--- Stored data Enclosed Below ---

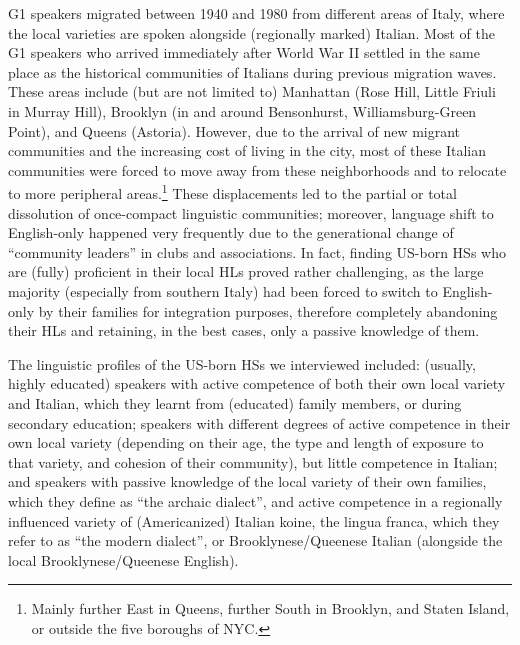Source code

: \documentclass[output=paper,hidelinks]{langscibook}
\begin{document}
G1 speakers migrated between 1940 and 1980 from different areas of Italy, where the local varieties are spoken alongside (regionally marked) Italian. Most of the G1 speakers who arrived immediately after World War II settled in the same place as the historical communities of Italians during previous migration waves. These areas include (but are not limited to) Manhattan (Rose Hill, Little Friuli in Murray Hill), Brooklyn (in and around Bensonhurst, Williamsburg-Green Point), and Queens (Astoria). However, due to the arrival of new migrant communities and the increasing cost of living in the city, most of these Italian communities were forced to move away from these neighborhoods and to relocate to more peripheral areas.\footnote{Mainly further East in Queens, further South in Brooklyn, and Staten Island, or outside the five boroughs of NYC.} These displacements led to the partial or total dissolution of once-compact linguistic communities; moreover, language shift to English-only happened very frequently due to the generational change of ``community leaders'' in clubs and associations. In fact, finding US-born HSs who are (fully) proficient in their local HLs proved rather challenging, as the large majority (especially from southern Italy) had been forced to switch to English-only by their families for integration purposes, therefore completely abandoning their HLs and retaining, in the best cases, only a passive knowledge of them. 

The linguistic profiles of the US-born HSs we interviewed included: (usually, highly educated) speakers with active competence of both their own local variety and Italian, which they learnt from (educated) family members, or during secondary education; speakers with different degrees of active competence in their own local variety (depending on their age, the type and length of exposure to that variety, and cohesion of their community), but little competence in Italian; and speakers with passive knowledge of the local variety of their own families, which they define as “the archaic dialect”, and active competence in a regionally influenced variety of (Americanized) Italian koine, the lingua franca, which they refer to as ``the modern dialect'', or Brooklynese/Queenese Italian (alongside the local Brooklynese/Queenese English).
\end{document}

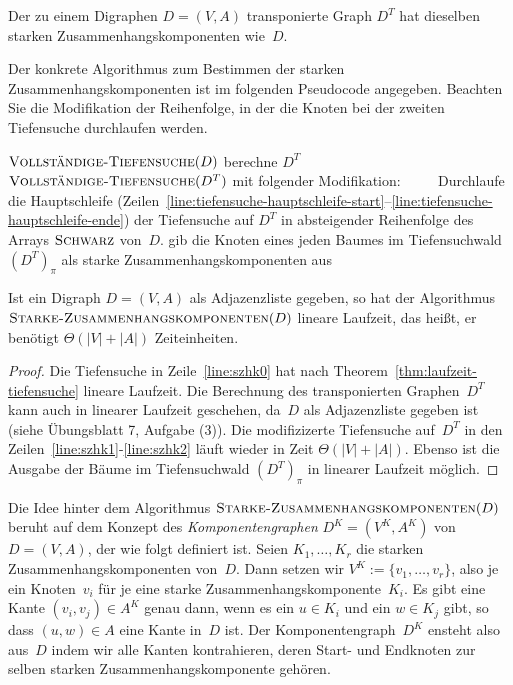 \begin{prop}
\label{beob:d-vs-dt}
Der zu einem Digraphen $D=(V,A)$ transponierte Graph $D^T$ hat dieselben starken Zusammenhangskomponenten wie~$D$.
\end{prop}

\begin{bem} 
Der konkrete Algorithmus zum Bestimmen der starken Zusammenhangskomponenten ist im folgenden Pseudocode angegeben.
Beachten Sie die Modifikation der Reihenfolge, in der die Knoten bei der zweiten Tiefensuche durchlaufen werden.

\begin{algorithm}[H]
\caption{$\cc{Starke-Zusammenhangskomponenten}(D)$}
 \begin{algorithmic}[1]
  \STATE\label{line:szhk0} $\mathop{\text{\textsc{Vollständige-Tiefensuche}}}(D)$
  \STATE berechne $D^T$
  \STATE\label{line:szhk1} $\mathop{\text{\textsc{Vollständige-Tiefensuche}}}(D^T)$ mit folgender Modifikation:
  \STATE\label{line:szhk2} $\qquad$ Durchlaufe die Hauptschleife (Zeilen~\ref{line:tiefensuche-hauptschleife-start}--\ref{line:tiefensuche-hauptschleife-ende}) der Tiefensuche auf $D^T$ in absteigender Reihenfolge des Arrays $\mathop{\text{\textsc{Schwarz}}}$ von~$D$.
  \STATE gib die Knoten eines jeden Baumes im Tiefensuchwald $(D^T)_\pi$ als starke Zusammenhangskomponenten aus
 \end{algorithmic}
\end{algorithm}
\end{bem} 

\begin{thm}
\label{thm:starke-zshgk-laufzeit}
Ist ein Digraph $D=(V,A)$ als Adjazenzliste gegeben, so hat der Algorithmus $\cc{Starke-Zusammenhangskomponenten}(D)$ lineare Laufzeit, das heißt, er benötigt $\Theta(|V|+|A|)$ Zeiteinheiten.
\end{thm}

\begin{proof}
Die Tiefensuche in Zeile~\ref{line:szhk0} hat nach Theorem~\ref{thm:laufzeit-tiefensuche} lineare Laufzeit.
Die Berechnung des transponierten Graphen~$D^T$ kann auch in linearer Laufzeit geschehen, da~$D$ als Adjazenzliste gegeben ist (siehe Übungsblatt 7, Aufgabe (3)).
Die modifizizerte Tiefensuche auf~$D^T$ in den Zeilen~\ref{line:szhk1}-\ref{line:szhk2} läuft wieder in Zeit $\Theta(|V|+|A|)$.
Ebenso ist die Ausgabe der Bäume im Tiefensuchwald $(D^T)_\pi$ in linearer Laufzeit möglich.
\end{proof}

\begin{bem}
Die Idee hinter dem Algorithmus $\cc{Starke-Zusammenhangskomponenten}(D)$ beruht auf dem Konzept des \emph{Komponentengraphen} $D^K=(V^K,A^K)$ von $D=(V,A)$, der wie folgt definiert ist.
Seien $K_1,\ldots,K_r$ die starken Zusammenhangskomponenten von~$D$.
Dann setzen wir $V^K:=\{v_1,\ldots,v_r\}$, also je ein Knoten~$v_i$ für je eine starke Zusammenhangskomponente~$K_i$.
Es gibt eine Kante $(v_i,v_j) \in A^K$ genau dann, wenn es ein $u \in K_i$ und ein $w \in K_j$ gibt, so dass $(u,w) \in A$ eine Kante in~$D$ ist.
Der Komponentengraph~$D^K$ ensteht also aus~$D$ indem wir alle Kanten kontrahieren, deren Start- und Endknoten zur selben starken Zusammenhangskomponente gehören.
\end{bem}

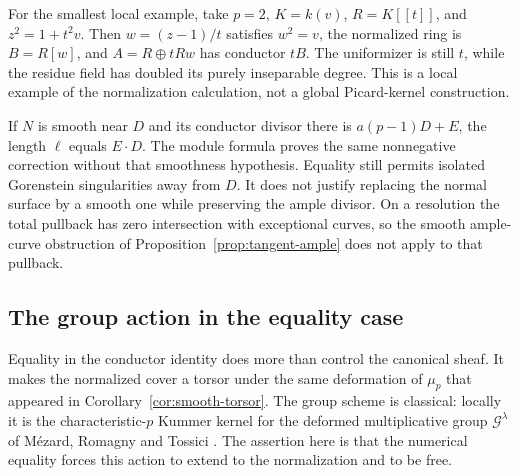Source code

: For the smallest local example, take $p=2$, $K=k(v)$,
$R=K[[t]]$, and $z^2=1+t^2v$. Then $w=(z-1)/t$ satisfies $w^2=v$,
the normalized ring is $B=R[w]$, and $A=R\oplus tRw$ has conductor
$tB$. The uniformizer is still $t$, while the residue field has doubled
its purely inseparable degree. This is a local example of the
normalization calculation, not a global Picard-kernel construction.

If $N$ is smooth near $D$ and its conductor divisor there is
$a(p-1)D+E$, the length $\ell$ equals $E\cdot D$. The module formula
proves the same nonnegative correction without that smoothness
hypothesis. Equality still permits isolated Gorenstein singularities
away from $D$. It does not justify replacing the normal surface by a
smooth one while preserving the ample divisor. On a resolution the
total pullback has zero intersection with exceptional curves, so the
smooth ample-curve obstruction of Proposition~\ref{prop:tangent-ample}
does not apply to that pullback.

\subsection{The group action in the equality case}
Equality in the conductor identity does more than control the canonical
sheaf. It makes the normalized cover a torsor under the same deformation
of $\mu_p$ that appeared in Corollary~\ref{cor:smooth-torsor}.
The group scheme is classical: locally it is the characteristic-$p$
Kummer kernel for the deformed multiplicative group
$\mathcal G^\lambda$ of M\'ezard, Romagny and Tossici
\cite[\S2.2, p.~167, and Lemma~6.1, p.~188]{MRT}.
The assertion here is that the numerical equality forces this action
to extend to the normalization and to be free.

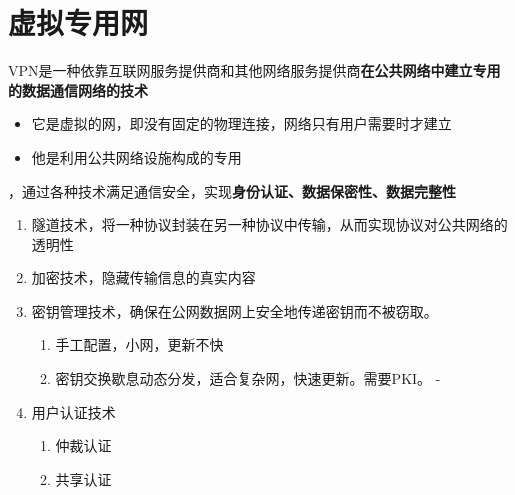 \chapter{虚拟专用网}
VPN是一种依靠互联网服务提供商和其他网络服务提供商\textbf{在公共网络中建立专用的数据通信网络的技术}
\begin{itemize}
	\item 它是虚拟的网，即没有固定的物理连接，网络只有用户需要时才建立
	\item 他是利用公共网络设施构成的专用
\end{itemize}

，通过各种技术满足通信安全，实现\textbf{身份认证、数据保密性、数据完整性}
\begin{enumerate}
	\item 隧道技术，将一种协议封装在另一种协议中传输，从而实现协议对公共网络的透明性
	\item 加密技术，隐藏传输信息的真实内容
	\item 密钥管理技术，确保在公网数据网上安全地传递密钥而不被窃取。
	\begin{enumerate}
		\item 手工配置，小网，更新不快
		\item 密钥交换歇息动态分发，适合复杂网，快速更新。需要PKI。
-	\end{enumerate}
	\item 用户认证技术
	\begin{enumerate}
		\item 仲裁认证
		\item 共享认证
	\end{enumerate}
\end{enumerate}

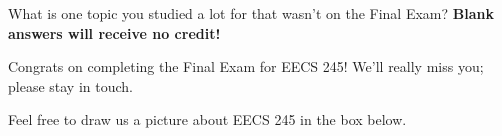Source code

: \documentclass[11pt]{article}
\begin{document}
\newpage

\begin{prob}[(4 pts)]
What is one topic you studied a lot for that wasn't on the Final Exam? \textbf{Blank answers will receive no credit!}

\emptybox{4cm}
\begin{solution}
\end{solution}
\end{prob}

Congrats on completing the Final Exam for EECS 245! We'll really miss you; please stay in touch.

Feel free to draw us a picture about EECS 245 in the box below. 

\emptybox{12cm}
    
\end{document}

--- End of Enclosed Stored data ---

How to complete this task
Extract, from the listing above, every line where the string "divisor" occurs.

Solution to this task
If $N$ is smooth near $D$ and its conductor divisor there is
smooth one while preserving the ample divisor. On a resolution the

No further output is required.